The question I have is how can I apply this code to every text file in a folder(directory), and for each text file produce a new text file which is processed and where the html elements etc. are removed, without having to call the function for each and every text file?

adrCoder
  • 3,145
  • 4
  • 31
  • 56

2 Answers2

2

The glob module lets you list all the files in a directory:

import glob
for path in glob.glob('*.txt'):
    with open(path) as markup:
        soup = BeautifulSoup(markup.read())

    with open("strip_" + path, "w") as f: 
        f.write(soup.get_text().encode('utf-8'))

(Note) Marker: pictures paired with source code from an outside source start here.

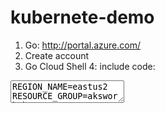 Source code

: # kubernete-demo
1. Go: http://portal.azure.com/
2. Create account
3. Go Cloud Shell
4: include code:
<textarea>
REGION_NAME=eastus2
RESOURCE_GROUP=aksworkshop
SUBNET_NAME=aks-subnet
VNET_NAME=aks-vnet


	
	az network vnet create \
    --resource-group $RESOURCE_GROUP \
    --location $REGION_NAME \
    --name $VNET_NAME \
    --address-prefixes 10.0.0.0/8 \
    --subnet-name $SUBNET_NAME \
    --subnet-prefix 10.240.0.0/16
	
	az group create \
    --name $RESOURCE_GROUP \
    --location $REGION_NAME
	
	VERSION=$(az aks get-versions \
    --location $REGION_NAME \
    --query 'orchestrators[?!isPreview] | [-1].orchestratorVersion' \
    --output tsv)
	
	AKS_CLUSTER_NAME=aksworkshop-$RANDOM
	
	
	Merged "aksworkshop-223" as current context in /home/luis/.kube/config
	
	
	
	SUBNET_ID=$(az network vnet subnet show \
    --resource-group $RESOURCE_GROUP \
    --vnet-name $VNET_NAME \
    --name $SUBNET_NAME \
    --query id -o tsv)
	
	
  PAY:
	
	az aks create \
--resource-group $RESOURCE_GROUP \
--name $AKS_CLUSTER_NAME \
--vm-set-type VirtualMachineScaleSets \
--load-balancer-sku standard \
--location $REGION_NAME \
--kubernetes-version $VERSION \
--network-plugin azure \
--vnet-subnet-id $SUBNET_ID \
--service-cidr 10.2.0.0/24 \
--dns-service-ip 10.2.0.10 \
--docker-bridge-address 172.17.0.1/16 \
--generate-ssh-keys


FREE:

az aks create \
--resource-group $RESOURCE_GROUP \
--name $AKS_CLUSTER_NAME \
--node-count 2 \
--vm-set-type VirtualMachineScaleSets \
--load-balancer-sku standard \
--location $REGION_NAME \
--kubernetes-version $VERSION \
--network-plugin azure \
--vnet-subnet-id $SUBNET_ID \
--service-cidr 10.2.0.0/24 \
--dns-service-ip 10.2.0.10 \
--docker-bridge-address 172.17.0.1/16 \
--generate-ssh-keys




az aks get-credentials \
    --resource-group $RESOURCE_GROUP \
    --name $AKS_CLUSTER_NAME
	
	
	
	
    kubectl get nodes

    kubectl get namespace

    kubectl create namespace ratingsapp

	
	
	
	helm install ratings bitnami/mongodb \
    --namespace ratingsapp \
    --set mongodbUsername=lxxx,mongodbPassword=xxx,mongodbDatabase=ratingsdb
	
	
	kubectl create secret generic mongosecret \
    --namespace ratingsapp \
    --from-literal=MONGOCONNECTION="mongodb://luis:xxx@ratings-mongodb.ratingsapp:27017/ratingsdb"
	
  
	
	CODE POD API:
  
  apiVersion: apps/v1
kind: Deployment
metadata:
  name: ratings-api
spec:
  selector:
    matchLabels:
      app: ratings-api
  template:
    metadata:
      labels:
        app: ratings-api # the label for the pods and the deployments
    spec:
      containers:
      - name: ratings-api
        image: <acrname>.azurecr.io/ratings-api:v1 # IMPORTANT: update with your own repository
        imagePullPolicy: Always
        ports:
        - containerPort: 3000 # the application listens to this port
        env:
        - name: MONGODB_URI # the application expects to find the MongoDB connection details in this environment variable
          valueFrom:
            secretKeyRef:
              name: mongosecret # the name of the Kubernetes secret containing the data
              key: MONGOCONNECTION # the key inside the Kubernetes secret containing the data
        resources:
          requests: # minimum resources required
            cpu: 250m
            memory: 64Mi
          limits: # maximum resources allocated
            cpu: 500m
            memory: 256Mi
        readinessProbe: # is the container ready to receive traffic?
          httpGet:
            port: 3000
            path: /healthz
        livenessProbe: # is the container healthy?
          httpGet:
            port: 3000
            path: /healthz
  
  
  
  CODE POD WEB:
  
  apiVersion: apps/v1
kind: Deployment
metadata:
  name: ratings-web
spec:
  selector:
    matchLabels:
      app: ratings-web
  template:
    metadata:
      labels:
        app: ratings-web # the label for the pods and the deployments
    spec:
      containers:
      - name: ratings-web
        image: acr17556.azurecr.io/ratings-web:v1 # IMPORTANT: update with your own repository
        imagePullPolicy: Always
        ports:
        - containerPort: 8080 # the application listens to this port
        env:
        - name: API # the application expects to connect to the API at this endpoint
          value: http://ratings-api.ratingsapp.svc.cluster.local
        resources:
          requests: # minimum resources required
            cpu: 250m
            memory: 64Mi
          limits: # maximum resources allocated
            cpu: 500m
            memory: 512Mi
            
            



DEPLOY:



az aks browse --resource-group myResourceGroup --name myAKSCluster

az aks get-credentials -a --resource-group aksworkshop --name aksworkshop-223

az aks browse --resource-group aksworkshop --name aksworkshop-223

az aks disable-addons -g aksworkshop -n aksworkshop-223 -a kube-dashboard






+ Info:
https://docs.microsoft.com/en-us/azure/aks/

https://docs.microsoft.com/en-us/learn/modules/aks-workshop/01-introduction





HISTORY:


REGION_NAME=eastus2
RESOURCE_GROUP=aksworkshop
SUBNET_NAME=aks-subnet
VNET_NAME=aks-vnet
az group create     --name $RESOURCE_GROUP     --location $REGION_NAME
SUBNET_ID=$(az network vnet subnet show \
    --resource-group $RESOURCE_GROUP \
    --vnet-name $VNET_NAME \
    --name $SUBNET_NAME \
    --query id -o tsv)
az network vnet create     --resource-group $RESOURCE_GROUP     --location $REGION_NAME     --name $VNET_NAME     --address-prefixes 10.0.0.0/8     --subnet-name $SUBNET_NAME     --subnet-prefix 10.240.0.0/16
az group create     --name $RESOURCE_GROUP     --location $REGION_NAME
VERSION=$(az aks get-versions \
    --location $REGION_NAME \
    --query 'orchestrators[?!isPreview] | [-1].orchestratorVersion' \
    --output tsv)
AKS_CLUSTER_NAME=aksworkshop-$RANDOM
echo $AKS_CLUSTER_NAME
echo $VERSION
az aks create --resource-group $RESOURCE_GROUP --name $AKS_CLUSTER_NAME --vm-set-type VirtualMachineScaleSets --load-balancer-sku standard --location $REGION_NAME --kubernetes-version $VERSION --network-plugin azure --vnet-subnet-id $SUBNET_ID --service-cidr 10.2.0.0/24 --dns-service-ip 10.2.0.10 --docker-bridge-address 172.17.0.1/16 --generate-ssh-keys
SUBNET_ID=$(az network vnet subnet show \
    --resource-group $RESOURCE_GROUP \
    --vnet-name $VNET_NAME \
    --name $SUBNET_NAME \
    --query id -o tsv)
az aks create --resource-group $RESOURCE_GROUP --name $AKS_CLUSTER_NAME --vm-set-type VirtualMachineScaleSets --load-balancer-sku standard --location $REGION_NAME --kubernetes-version $VERSION --network-plugin azure --vnet-subnet-id $SUBNET_ID --service-cidr 10.2.0.0/24 --dns-service-ip 10.2.0.10 --docker-bridge-address 172.17.0.1/16 --generate-ssh-keys
az aks create --resource-group $RESOURCE_GROUP --name $AKS_CLUSTER_NAME --node-count 3
--vm-set-type VirtualMachineScaleSets --load-balancer-sku standard --location $REGION_NAME --kubernetes-version $VERSION --network-plugin azure --vnet-subnet-id $SUBNET_ID --service-cidr 10.2.0.0/24 --dns-service-ip 10.2.0.10 --docker-bridge-address 172.17.0.1/16 --generate-ssh-keys
az aks create --resource-group $RESOURCE_GROUP --name $AKS_CLUSTER_NAME --node-count 3
--vm-set-type VirtualMachineScaleSets --load-balancer-sku standard --location $REGION_NAME --kubernetes-version $VERSION --network-plugin azure --vnet-subnet-id $SUBNET_ID --service-cidr 10.2.0.0/24 --dns-service-ip 10.2.0.10 --docker-bridge-address 172.17.0.1/16 --generate-ssh-keys
az aks create --resource-group $RESOURCE_GROUP --name $AKS_CLUSTER_NAME --node-count 3 --vm-set-type VirtualMachineScaleSets --load-balancer-sku standard --location $REGION_NAME --kubernetes-version $VERSION --network-plugin azure --vnet-subnet-id $SUBNET_ID --service-cidr 10.2.0.0/24 --dns-service-ip 10.2.0.10 --docker-bridge-address 172.17.0.1/16 --generate-ssh-keys
az aks create --resource-group $RESOURCE_GROUP --name $AKS_CLUSTER_NAME --node-count 2 --vm-set-type VirtualMachineScaleSets --load-balancer-sku standard --location $REGION_NAME --kubernetes-version $VERSION --network-plugin azure --vnet-subnet-id $SUBNET_ID --service-cidr 10.2.0.0/24 --dns-service-ip 10.2.0.10 --docker-bridge-address 172.17.0.1/16 --generate-ssh-keys
az aks get-credentials     --resource-group $RESOURCE_GROUP     --name $AKS_CLUSTER_NAME
kubectl get nodes
kubectl namespace
kubectl get namespace
kubectl create namespace ratingsapp
ACR_NAME=acr$RANDOM
az acr create     --resource-group $RESOURCE_GROUP     --location $REGION_NAME     --name $ACR_NAME     --sku Standard
git clone https://github.com/MicrosoftDocs/mslearn-aks-workshop-ratings-api.git
ls
cd mslearn-aks-workshop-ratings-api/
ls
az acr build     --resource-group $RESOURCE_GROUP     --registry $ACR_NAME     --image ratings-api:v1 .
cd ~
git clone https://github.com/MicrosoftDocs/mslearn-aks-workshop-ratings-web.git
ls
cd mslearn-aks-workshop-ratings-web
ls
az acr build     --resource-group $RESOURCE_GROUP     --registry $ACR_NAME     --image ratings-web:v1 .
az acr repository list     --name $ACR_NAME     --output table
az aks update     --name $AKS_CLUSTER_NAME     --resource-group $RESOURCE_GROUP     --attach-acr $ACR_NAME
helm repo add bitnami https://charts.bitnami.com/bitnami
helm search repo bitnami
helm install ratings bitnami/mongodb     --namespace ratingsapp     --set mongodbUsername=luis,mongodbPassword=xxx,mongodbDatabase=ratingsdb
kubectl create secret generic mongosecret     --namespace ratingsapp     --from-literal=MONGOCONNECTION="mongodb://luis:xxx@ratings-mongodb.ratingsapp:27017/ratingsdb"
kubectl describe secret mongosecret --namespace ratingsapp
code ratings-api-deployment.yaml
echo $ACR_NAME
ls
ls -a
nano .bash_history 
code .bash_history 
ls
cd mslearn-aks-workshop-ratings-web
ls
kubectl apply     --namespace ratingsapp     -f ratings-api-deployment.yaml
kubectl get pods     --namespace ratingsapp     -l app=ratings-api -w
kubectl get deployment ratings-api --namespace ratingsapp
code ratings-api-service.yaml
kubectl apply     --namespace ratingsapp     -f ratings-api-service.yaml
kubectl get service ratings-api --namespace ratingsapp
kubectl get endpoints ratings-api --namespace ratingsapp
code ratings-web-deployment.yaml
echo $ACR_NAME
ls
code ratings-api-deployment.yaml 
code ratings-web-deployment.yaml
kubectl apply --namespace ratingsapp -f ratings-web-deployment.yaml
kubectl get pods --namespace ratingsapp -l app=ratings-web -w
kubectl get deployment ratings-web --namespace ratingsapp
code ratings-web-service.yaml
kubectl apply     --namespace ratingsapp     -f ratings-web-service.yaml
kubectl get service ratings-web --namespace ratingsapp -w
kubectl apply     --namespace ratingsapp     -f ratings-web-service.yaml
kubectl get deployment ratings-web --namespace ratingsapp
get services
kubectl get service ratings-web --namespace ratingsapp -w
kubectl get pods
kubectl get pods --namespace ratingsapp -w
ping 127.0.0.1
kubectl create clusterrolebinding kubernetes-dashboard --clusterrole=cluster-admin --serviceaccount=kube-system:kubernetes-dashboard
az aks get-credentials -a --resource-group aksworkshop --name aksworkshop-223
az aks browse --resource-group aksworkshop --name aksworkshop-223
ls
cd
ls -a
cd .kube/
ls
code config
rm -rf config
ls
az aks get-credentials -a --resource-group aksworkshop --name aksworkshop-223
ls
code config
az aks disable-addons -g myRG -n myAKScluster -a kube-dashboard
az aks disable-addons -g aksworkshop -n aksworkshop-223 -a kube-dashboard
az aks browse --resource-group aksworkshop --name aksworkshop-223
kubectl create clusterrolebinding kubernetes-dashboard --clusterrole=cluster-admin --serviceaccount=kube-system:kubernetes-dashboard
az aks browse --resource-group aksworkshop --name aksworkshop-223
cd
ls
az aks browse --resource-group aksworkshop --name aksworkshop-223
code .bash_history 

</textarea>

If you want to also do that for every subfolder recursively, check out os.walk

Arthur
  • 4,093
  • 3
  • 17
  • 28
1

I would leave that work to the OS, simply replace the hardcoded input file with input from external source, in argv array, and invoke the script inside a loop or with a regular expression that matches many files, like:

from bs4 import BeautifulSoup
import sys

for fi in sys.argv[1:]:
    with open(fi) as markup:
        soup = BeautifulSoup(markup.read())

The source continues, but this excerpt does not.